Edward Breen, chairman and CEO of DuPont, and Andrew Liveris, president chairman and CEO of Dow

DuPont and The Dow Chemical Company have made an agreement under which the companies will combine in an all stock merger of equals.

The combined company will be named DowDuPont which will subsequently be separated into three independent, publicly traded companies. This is expected to be within 18-24 months following the closing of the merger.

The three companies will be focused on agriculture, material science and specialty products respectively.

‘This transaction is a game changer for our industry and reflects the culmination of a vision we have had for more than a decade to bring together these two powerful innovation and material science leaders,’ said Andrew Liveris, Dow chairman and chief executive officer. ‘Over the last decade our entire industry has experienced tectonic shifts as an evolving world presented complex challenges and opportunities – requiring each company to exercise foresight, agility and focus on execution. This transaction is a major accelerator in Dow’s ongoing transformation, and through this we are creating significant value and three powerful new companies. This merger of equals significantly enhances the growth profile for both companies, while driving value for all of our shareholders and our customers.’

Edward Breen, chairman and chief executive officer of DuPont, said, ‘For DuPont, this is a definitive leap forward on our path to higher growth and higher value. This merger of equals will create significant near‐term value through substantial cost synergies and additional upside from growth synergies. Longer term, the three‐way split we intend to pursue is expected to unlock even greater value for shareholders and customers and more opportunity for employees as each business will be a leader in attractive segments where global challenges are driving demand for these businesses’ distinctive offerings.’

The material science company will consist of DuPont’s Performance Materials segment, as well as Dow’s Performance Plastics, Performance Materials and Chemicals, Infrastructure Solutions, and Consumer Solutions operating segments. According to the companies the combination of complementary capabilities will create a low cost, innovation driven leader that can provide customers in high growth, high value industry segments in packaging, transportation, and infrastructure solutions, among others with a broad and deep portfolio of cost effective offerings.

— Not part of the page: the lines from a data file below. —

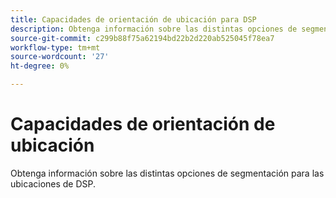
 ```yaml
---
title: Capacidades de orientación de ubicación para DSP
description: Obtenga información sobre las distintas opciones de segmentación de las ubicaciones.
source-git-commit: c299b88f75a62194bd22b2d220ab525045f78ea7
workflow-type: tm+mt
source-wordcount: '27'
ht-degree: 0%

---
```


# Capacidades de orientación de ubicación

Obtenga información sobre las distintas opciones de segmentación para las ubicaciones de DSP.

<!--
>[!VIDEO]()
-->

Upon closing of the transaction, the combined company would have a combined market of approximately $130 billion. Under the terms of the transaction, Dow shareholders will receive a fixed exchange ratio of 1.00 share of DowDuPont for each Dow share, and DuPont shareholders will receive a fixed exchange ratio of 1.282 shares in DowDuPont for each DuPont share. Dow and DuPont shareholders will each own approximately 50 percent of the combined company, on a fully diluted basis, excluding preferred shares.